YOUR TASK: Look for the line containing "二行目へは $i < j$ の場合だけを対象として、因子を二倍している。" in the entries below, then print that line and all that follow it exactly.

Dataset entries
::::

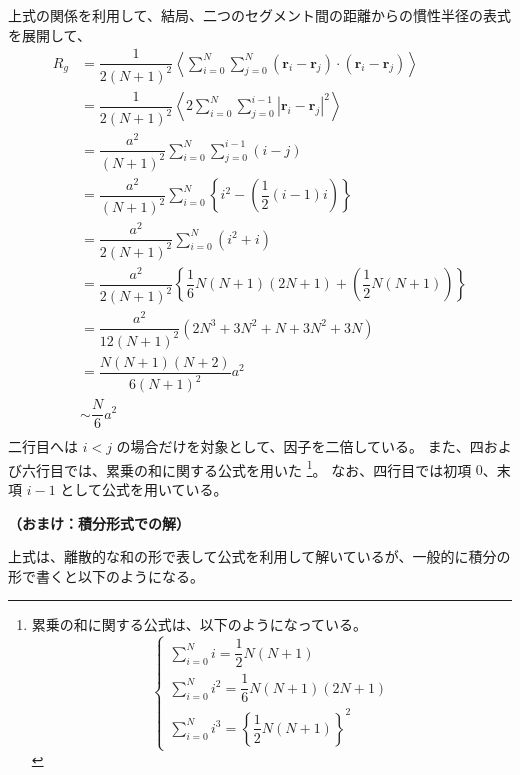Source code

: \documentclass[uplatex,dvipdfmx,a4paper,11pt]{jsarticle}
\begin{document}
上式の関係を利用して、結局、二つのセグメント間の距離からの慣性半径の表式を展開して、
\begin{align*}
R_g 
	&= \dfrac{1}{2(N+1)^2} \left \langle \sum_{i=0}^N \sum_{j=0}^N (\bm{r}_i - \bm{r}_j) \cdot (\bm{r}_i - \bm{r}_j) \right \rangle\\
	&= \dfrac{1}{2(N+1)^2} \left \langle 2 \sum_{i=0}^N \sum_{j=0}^{i-1} \left|\bm{r}_i - \bm{r}_j \right|^2 \right \rangle\\
	&= \dfrac{a^2}{(N+1)^2} \sum_{i=0}^N \sum_{j=0}^{i-1} (i -j) \\
	&= \dfrac{a^2}{(N+1)^2} \sum_{i=0}^N \left \{i^2 - \left (\dfrac{1}{2} \left (i-1 \right ) i \right) \right\} \\
	&= \dfrac{a^2}{2(N+1)^2} \sum_{i=0}^N (i^2 + i) \\
	&= \dfrac{a^2}{2(N+1)^2} \left\{ \dfrac{1}{6} N (N+1)(2N+1) + \left (\dfrac{1}{2} N (N + 1) \right) \right\} \\
	&= \dfrac{a^2}{12(N+1)^2} ( 2N^3  + 3N^2 + N + 3N^2 + 3N ) \\
	&= \dfrac{N(N+1)(N+2) }{6(N+1)^2} a^2\\
	&\sim \dfrac{N}{6} a^2\\
\end{align*}
二行目へは $i < j$ の場合だけを対象として、因子を二倍している。
また、四および六行目では、累乗の和に関する公式を用いた
\footnote{
累乗の和に関する公式は、以下のようになっている。
\begin{equation*}
\begin{cases}
\displaystyle \sum_{i=0}^{N} i = \dfrac{1}{2} N (N+1) \\[12pt]
\displaystyle \sum_{i=0}^{N} i^2 = \dfrac{1}{6} N (N+1)(2N+1) \\[12pt]
\displaystyle \sum_{i=0}^{N} i^3 = \left\{\dfrac{1}{2} N (N+1) \right\}^2
\end{cases}
\end{equation*}
}。
なお、四行目では初項 $0$、末項 $i-1$ として公式を用いている。 


\newpage
{\bf （おまけ：積分形式での解）}

上式は、離散的な和の形で表して公式を利用して解いているが、一般的に積分の形で書くと以下のようになる。
\end{document}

::::

WRITTEN SOLUTION:
二行目へは $i < j$ の場合だけを対象として、因子を二倍している。
また、四および六行目では、累乗の和に関する公式を用いた
\footnote{
累乗の和に関する公式は、以下のようになっている。
\begin{equation*}
\begin{cases}
\displaystyle \sum_{i=0}^{N} i = \dfrac{1}{2} N (N+1) \\[12pt]
\displaystyle \sum_{i=0}^{N} i^2 = \dfrac{1}{6} N (N+1)(2N+1) \\[12pt]
\displaystyle \sum_{i=0}^{N} i^3 = \left\{\dfrac{1}{2} N (N+1) \right\}^2
\end{cases}
\end{equation*}
}。
なお、四行目では初項 $0$、末項 $i-1$ として公式を用いている。 


\newpage
{\bf （おまけ：積分形式での解）}

上式は、離散的な和の形で表して公式を利用して解いているが、一般的に積分の形で書くと以下のようになる。
\end{document}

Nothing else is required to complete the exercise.